I’m honestly not too sure how it all happened. I’ve always doodled, made art. Around the time I was making a lot of personal work, I started climbing outdoors and was just intrigued by the experience. So I made doodles about that, and some friends said “Hey that’d look great on a shirt,” and I knew printmaking and branding already, so there it is!
What mental barriers, if any, did you have to overcome to start Dynamite Starfish?
So many! I had a lot of personal insecurity about it all, since I wasn’t a very strong climber, nor did I consider myself a “good artist” when I started it. I wondered what right I had to be making anything for climbers or anyone at all. But just like creating anything, I learned that perspective is valuable, and ultimately people want and need to hear your voice. I still think I’m a mediocre climber at best and an improving but not-so-great artist, but I am learning that what I think about myself is kind of irrelevant and needs to stay independent of what I do.
Outside of climbing, what other outdoor activities motivates you?
Ironically, walking the streets of the city. I’m fascinated by what humans have done to the world, how nature bounces back, primitive interactions, signs of expression… it’s a beautiful thing.
Outside of Dynamite Starfish, do you have any other ventures or side projects you’re working on?
Absolutely. I still make personal work — illustrations that condense some aspect of human experience into simple images and words. I write a lot, although most of it remains in dozens of notebooks in boxes and bookshelves around my apartment. I started writing a book sixteen years ago that maybe one day I’ll actually finish. I’m 32 now, so that’s half a lifetime ago! Goodness. I also want to design a vending machine and all of the products in it.
What future plans do you have for Dynamite Starfish and yourself personally?

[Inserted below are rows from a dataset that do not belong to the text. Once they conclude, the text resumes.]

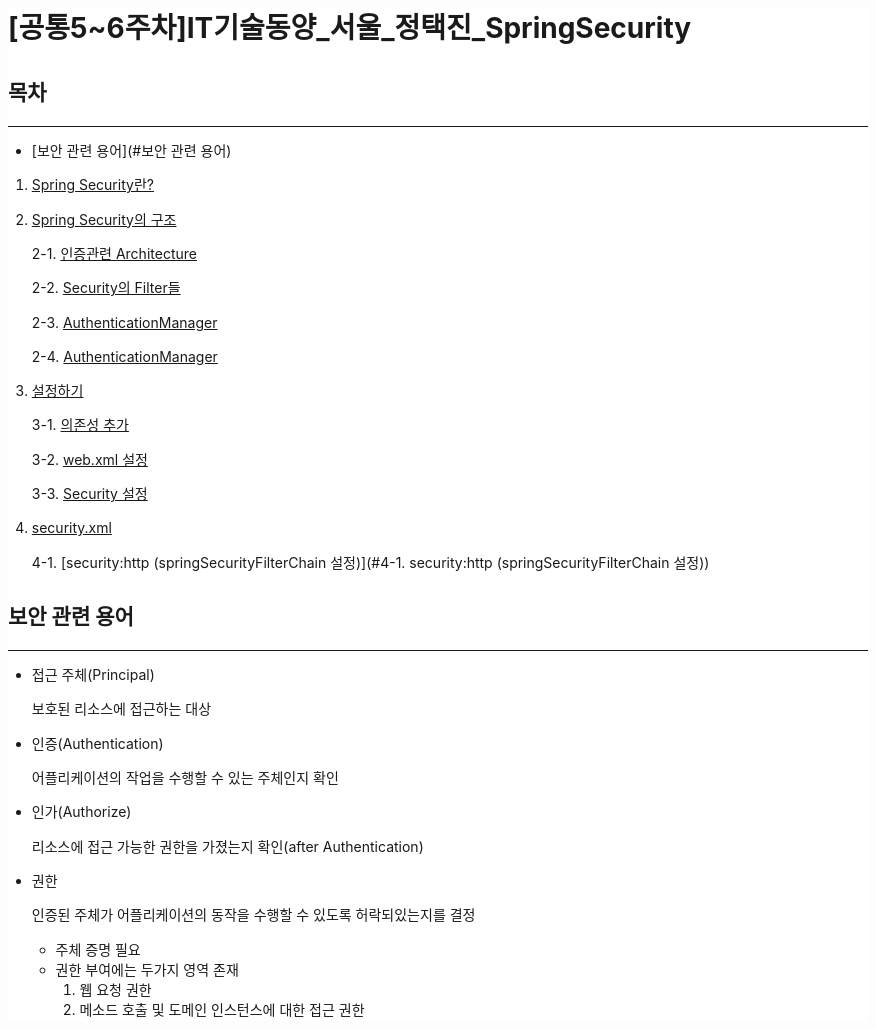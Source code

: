 # [공통5~6주차]IT기술동양\_서울\_정택진_SpringSecurity



## 목차

______

- [보안 관련 용어](#보안 관련 용어)

1. [Spring Security란?](#1.-Spring-Security란?)

2. [Spring Security의 구조](#2.-Spring-Security의-구조)

   2-1. [인증관련 Architecture](#2-1.-인증관련-architecture)
   
   2-2. [Security의 Filter들](#2-2.-security의-filter들)
   
   2-3. [AuthenticationManager](#2-3.-authenticationmanager)
   
   2-4. [AuthenticationManager](#2-4.-authenticationmanager)
   
3. [설정하기](#3.-설정하기)

   3-1. [의존성 추가](#3-1.-의존성-추가)
   
   3-2. [web.xml 설정](#3-2.-web.xml-설정)
   
   3-3. [Security 설정](#3-3.-security-설정)
   
4. [security.xml](#4.-security.xml)

   4-1. [security:http (springSecurityFilterChain 설정)](#4-1. security:http (springSecurityFilterChain 설정))



## 보안 관련 용어

______

- 접근 주체(Principal)

  보호된 리소스에 접근하는 대상

- 인증(Authentication)

  어플리케이션의 작업을 수행할 수 있는 주체인지 확인

- 인가(Authorize)

  리소스에 접근 가능한 권한을 가졌는지 확인(after Authentication)

- 권한

  인증된 주체가 어플리케이션의 동작을 수행할 수 있도록 허락되있는지를 결정

  - 주체 증명 필요
  - 권한 부여에는 두가지 영역 존재
    1. 웹 요청 권한
    2. 메소드 호출 및 도메인 인스턴스에 대한 접근 권한

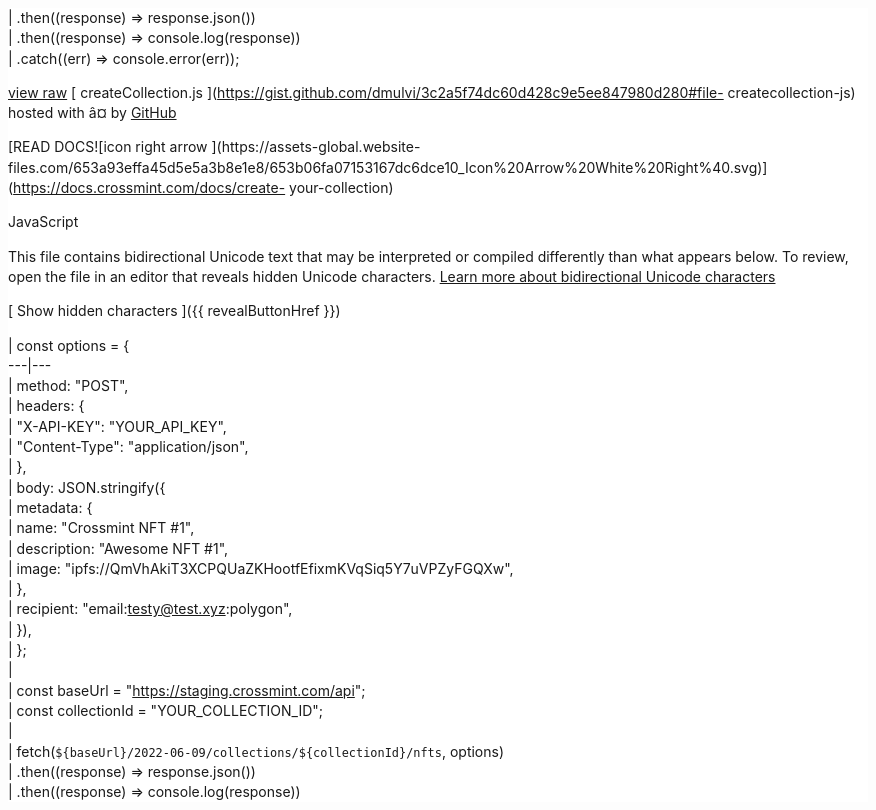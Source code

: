 |  .then((response) => response.json())  
|  .then((response) => console.log(response))  
|  .catch((err) => console.error(err));  
  
[view
raw](https://gist.github.com/dmulvi/3c2a5f74dc60d428c9e5ee847980d280/raw/5a675d5500d0eb6a8c0dc6df129389a643cb4970/createCollection.js)
[ createCollection.js
](https://gist.github.com/dmulvi/3c2a5f74dc60d428c9e5ee847980d280#file-
createcollection-js) hosted with â¤ by [GitHub](https://github.com)

[READ DOCS![icon right arrow ](https://assets-global.website-
files.com/653a93effa45d5e5a3b8e1e8/653b06fa07153167dc6dce10_Icon%20Arrow%20White%20Right%40.svg)](https://docs.crossmint.com/docs/create-
your-collection)

JavaScript

This file contains bidirectional Unicode text that may be interpreted or
compiled differently than what appears below. To review, open the file in an
editor that reveals hidden Unicode characters. [Learn more about bidirectional
Unicode characters](https://github.co/hiddenchars)

[ Show hidden characters ]({{ revealButtonHref }})

| const options = {  
---|---  
|  method: "POST",  
|  headers: {  
|  "X-API-KEY": "YOUR_API_KEY",  
|  "Content-Type": "application/json",  
|  },  
|  body: JSON.stringify({  
|  metadata: {  
|  name: "Crossmint NFT #1",  
|  description: "Awesome NFT #1",  
|  image: "ipfs://QmVhAkiT3XCPQUaZKHootfEfixmKVqSiq5Y7uVPZyFGQXw",  
|  },  
|  recipient: "email:testy@test.xyz:polygon",  
|  }),  
| };  
|  
| const baseUrl = "https://staging.crossmint.com/api";  
| const collectionId = "YOUR_COLLECTION_ID";  
|  
| fetch(`${baseUrl}/2022-06-09/collections/${collectionId}/nfts`, options)  
|  .then((response) => response.json())  
|  .then((response) => console.log(response))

To be honest, goals give me a lot of anxiety when I think about them too much. So I have some loose plans, like overall business growth, making the art better, getting it to more people… getting my products into retailers would be great too. I kind of just put in as much time and love as I can and see what organic growth looks like. I’m working on 100 Drawings about Climbing, with no time constraint. Personally? I’d love to be the most honest person I can be, live fearlessly, do important work, learn everything about everything, find true and lasting love, be a positive force for the young and hungry. Hm. It’s a totally weird thing to talk about yourself.
If you think about it, fear is a waste of time. You either do a thing or you don’t do a thing — fear is merely a hindrance to progress or retreat.